Running October 4-9 on the company’s Scotiabank Stage, Huff is a wrenching yet darkly comic tale of Wind and his brothers, caught in a torrent of solvent abuse, struggling to cope with the death of their mother.
“Huff began, like all my stories do, as a creative exploration of the pain of those living outside the mainstream: the weirdos, the addicts, and the romantics,” says Cardinal. “To take the characters to their lowest, where they hurt the most, and to find them there with love.”
Performing his one-person show over 200 times in the last decade, Cardinal has garnered numerous awards and accolades. Among them is my review of a performance at Vancouver’s PuSh International Performing Arts Festival:
Cliff Cardinal’s Huff is so devastatingly tragic that it will take your breath away. It is a stark reminder that we still have much to do as a society.
A distillation of the First Nations’ plight in the 21st century, Huff covers a lot of ground in its short 70 minutes: teen pregnancy, domestic abuse, sexual abuse, substance and alcohol abuse, fetal alcohol syndrome, and suicide.
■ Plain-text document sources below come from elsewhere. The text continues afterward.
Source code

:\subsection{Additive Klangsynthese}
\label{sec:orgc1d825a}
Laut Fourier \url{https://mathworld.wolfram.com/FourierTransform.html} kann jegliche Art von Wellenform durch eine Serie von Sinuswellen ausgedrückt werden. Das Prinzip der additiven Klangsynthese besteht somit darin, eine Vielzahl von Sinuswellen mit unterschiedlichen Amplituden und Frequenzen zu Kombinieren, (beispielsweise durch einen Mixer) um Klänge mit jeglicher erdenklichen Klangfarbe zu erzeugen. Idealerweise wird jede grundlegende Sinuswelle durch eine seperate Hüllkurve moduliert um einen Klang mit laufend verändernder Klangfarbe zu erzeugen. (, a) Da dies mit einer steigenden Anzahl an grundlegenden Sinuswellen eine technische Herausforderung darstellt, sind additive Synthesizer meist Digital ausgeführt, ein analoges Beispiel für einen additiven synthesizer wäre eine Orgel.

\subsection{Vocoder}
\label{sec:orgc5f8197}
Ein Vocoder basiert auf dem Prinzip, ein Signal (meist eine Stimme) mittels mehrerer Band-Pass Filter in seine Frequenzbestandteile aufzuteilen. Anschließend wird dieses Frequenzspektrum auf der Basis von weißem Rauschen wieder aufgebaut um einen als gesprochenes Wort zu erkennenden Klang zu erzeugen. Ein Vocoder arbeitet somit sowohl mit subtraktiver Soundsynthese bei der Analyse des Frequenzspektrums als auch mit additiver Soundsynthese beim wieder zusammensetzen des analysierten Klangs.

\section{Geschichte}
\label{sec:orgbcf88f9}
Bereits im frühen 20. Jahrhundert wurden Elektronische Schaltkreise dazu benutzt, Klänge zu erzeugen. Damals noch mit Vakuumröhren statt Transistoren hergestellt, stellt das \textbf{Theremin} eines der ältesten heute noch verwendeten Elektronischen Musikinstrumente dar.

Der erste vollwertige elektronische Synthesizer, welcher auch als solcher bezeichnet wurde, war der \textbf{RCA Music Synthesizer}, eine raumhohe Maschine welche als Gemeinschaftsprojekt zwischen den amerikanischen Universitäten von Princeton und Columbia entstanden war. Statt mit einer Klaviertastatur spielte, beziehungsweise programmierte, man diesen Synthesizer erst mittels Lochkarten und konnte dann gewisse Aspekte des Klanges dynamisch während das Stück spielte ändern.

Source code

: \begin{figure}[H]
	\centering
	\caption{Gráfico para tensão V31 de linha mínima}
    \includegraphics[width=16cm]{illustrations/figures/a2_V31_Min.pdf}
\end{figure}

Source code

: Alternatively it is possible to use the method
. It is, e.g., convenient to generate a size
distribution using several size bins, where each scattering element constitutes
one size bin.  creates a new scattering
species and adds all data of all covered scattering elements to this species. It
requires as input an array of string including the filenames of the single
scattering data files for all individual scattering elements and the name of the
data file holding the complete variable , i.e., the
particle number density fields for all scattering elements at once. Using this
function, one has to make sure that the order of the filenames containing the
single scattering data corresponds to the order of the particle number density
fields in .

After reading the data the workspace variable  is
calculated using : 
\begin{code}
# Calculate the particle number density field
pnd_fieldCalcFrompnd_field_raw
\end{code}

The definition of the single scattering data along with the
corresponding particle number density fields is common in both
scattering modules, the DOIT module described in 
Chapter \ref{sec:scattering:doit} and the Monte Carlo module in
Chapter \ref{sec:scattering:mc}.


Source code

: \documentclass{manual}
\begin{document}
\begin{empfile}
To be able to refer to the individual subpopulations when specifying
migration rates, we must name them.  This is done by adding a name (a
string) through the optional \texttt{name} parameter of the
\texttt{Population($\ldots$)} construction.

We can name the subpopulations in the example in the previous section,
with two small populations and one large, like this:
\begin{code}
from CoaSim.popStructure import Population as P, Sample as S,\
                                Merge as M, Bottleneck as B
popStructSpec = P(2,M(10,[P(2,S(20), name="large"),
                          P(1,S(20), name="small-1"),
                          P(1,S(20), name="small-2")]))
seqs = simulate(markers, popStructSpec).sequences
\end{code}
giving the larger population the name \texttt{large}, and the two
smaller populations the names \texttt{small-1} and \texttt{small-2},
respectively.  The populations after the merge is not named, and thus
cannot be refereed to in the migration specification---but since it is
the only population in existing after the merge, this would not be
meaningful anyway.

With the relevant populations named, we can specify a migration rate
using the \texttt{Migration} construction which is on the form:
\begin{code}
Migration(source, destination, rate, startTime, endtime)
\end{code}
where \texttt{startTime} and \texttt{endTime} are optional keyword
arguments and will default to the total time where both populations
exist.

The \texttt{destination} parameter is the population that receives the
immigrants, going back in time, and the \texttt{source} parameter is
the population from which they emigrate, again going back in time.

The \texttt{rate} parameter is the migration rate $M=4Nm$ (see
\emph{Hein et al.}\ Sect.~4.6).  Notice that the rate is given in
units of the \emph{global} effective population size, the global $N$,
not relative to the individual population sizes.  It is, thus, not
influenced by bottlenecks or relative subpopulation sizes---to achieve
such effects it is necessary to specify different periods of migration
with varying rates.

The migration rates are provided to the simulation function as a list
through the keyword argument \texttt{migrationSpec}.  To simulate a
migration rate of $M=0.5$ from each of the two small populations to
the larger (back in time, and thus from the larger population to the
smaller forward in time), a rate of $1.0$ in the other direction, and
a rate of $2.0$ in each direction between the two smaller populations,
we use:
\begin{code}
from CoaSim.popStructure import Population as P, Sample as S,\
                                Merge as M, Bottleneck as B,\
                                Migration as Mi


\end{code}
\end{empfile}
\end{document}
If it sounds a little dark, it is. Even as Cardinal uses a liberal dose of humour with the help of the mythical Trickster to help us traverse this terrifyingly sad tale, the overwhelming sentiment is a lack of hope. There is no Hollywood feel-good ending here. And while its hopelessness and subject matter may disturb, it is still an unfortunate reality that includes a suicide rate among Aboriginal youth that is five to six times higher than non-Aboriginal youth.
Seamlessly blending the mythological with life on a First Nations reserve and the surreal hallucinations from all manner of highs, Cardinal is the consummate storyteller. Told largely through the voice of the middle brother of three, he moves easily between the many characters in his story, inhabiting each with a natural ease that is at times as scary as Huff’s subject matter.
Breaking down the fourth wall on several occasions, he challenges the audience directly, insisting that we not only bear witness but also become a part of this world. In one compelling scene, he pleads with an audience member to give him back the plastic bag that she ripped from his head at the top of the show.
White man’s guilt can be a powerful thing. Even if there is little optimism in Cardinal’s Huff, the cycle cannot be broken until we find solutions. From there comes hope. It is one thing to bear witness; it is quite another to take action. Huff insists on both. We should listen.
Huff plays Neptune Theatre’s Scotiabank Stage (1593 Argyle St, Halifax) from October 4-9 as part of the 2022 Prismatic Arts Festival. Visit neptunetheatre.com for tickets and information.